» **WHAT IS NEEDED**:
All of the records must come back exactly as they were given.

» **INFORMATION SHOWN**:
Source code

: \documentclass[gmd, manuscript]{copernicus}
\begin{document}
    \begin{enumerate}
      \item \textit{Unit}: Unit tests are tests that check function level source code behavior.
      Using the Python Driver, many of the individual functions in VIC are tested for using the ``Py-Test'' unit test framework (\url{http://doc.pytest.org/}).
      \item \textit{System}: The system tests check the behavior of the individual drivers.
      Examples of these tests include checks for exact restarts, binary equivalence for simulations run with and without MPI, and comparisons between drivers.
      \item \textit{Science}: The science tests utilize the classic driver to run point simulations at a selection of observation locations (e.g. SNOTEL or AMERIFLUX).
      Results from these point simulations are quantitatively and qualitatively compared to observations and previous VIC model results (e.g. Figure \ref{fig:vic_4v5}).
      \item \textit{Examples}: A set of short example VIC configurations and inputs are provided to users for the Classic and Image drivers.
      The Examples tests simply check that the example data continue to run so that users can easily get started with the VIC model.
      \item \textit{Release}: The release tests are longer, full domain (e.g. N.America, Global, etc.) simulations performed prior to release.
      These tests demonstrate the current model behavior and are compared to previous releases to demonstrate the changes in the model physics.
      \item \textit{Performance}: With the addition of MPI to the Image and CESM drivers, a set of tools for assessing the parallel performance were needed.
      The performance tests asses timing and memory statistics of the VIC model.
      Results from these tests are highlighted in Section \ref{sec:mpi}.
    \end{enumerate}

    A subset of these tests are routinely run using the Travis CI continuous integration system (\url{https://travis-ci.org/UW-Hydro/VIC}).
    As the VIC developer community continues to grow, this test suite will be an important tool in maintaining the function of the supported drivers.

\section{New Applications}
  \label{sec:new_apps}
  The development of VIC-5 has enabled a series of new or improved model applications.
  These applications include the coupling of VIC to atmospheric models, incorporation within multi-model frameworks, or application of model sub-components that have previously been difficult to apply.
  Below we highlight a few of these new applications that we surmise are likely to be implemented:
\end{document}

» **WRITTEN ANSWER**:
Source code

: \documentclass[gmd, manuscript]{copernicus}
\begin{document}
    \begin{enumerate}
      \item \textit{Unit}: Unit tests are tests that check function level source code behavior.
      Using the Python Driver, many of the individual functions in VIC are tested for using the ``Py-Test'' unit test framework (\url{http://doc.pytest.org/}).
      \item \textit{System}: The system tests check the behavior of the individual drivers.
      Examples of these tests include checks for exact restarts, binary equivalence for simulations run with and without MPI, and comparisons between drivers.
      \item \textit{Science}: The science tests utilize the classic driver to run point simulations at a selection of observation locations (e.g. SNOTEL or AMERIFLUX).
      Results from these point simulations are quantitatively and qualitatively compared to observations and previous VIC model results (e.g. Figure \ref{fig:vic_4v5}).
      \item \textit{Examples}: A set of short example VIC configurations and inputs are provided to users for the Classic and Image drivers.
      The Examples tests simply check that the example data continue to run so that users can easily get started with the VIC model.
      \item \textit{Release}: The release tests are longer, full domain (e.g. N.America, Global, etc.) simulations performed prior to release.
      These tests demonstrate the current model behavior and are compared to previous releases to demonstrate the changes in the model physics.
      \item \textit{Performance}: With the addition of MPI to the Image and CESM drivers, a set of tools for assessing the parallel performance were needed.
      The performance tests asses timing and memory statistics of the VIC model.
      Results from these tests are highlighted in Section \ref{sec:mpi}.
    \end{enumerate}

    A subset of these tests are routinely run using the Travis CI continuous integration system (\url{https://travis-ci.org/UW-Hydro/VIC}).
    As the VIC developer community continues to grow, this test suite will be an important tool in maintaining the function of the supported drivers.

\section{New Applications}
  \label{sec:new_apps}
  The development of VIC-5 has enabled a series of new or improved model applications.
  These applications include the coupling of VIC to atmospheric models, incorporation within multi-model frameworks, or application of model sub-components that have previously been difficult to apply.
  Below we highlight a few of these new applications that we surmise are likely to be implemented:
\end{document}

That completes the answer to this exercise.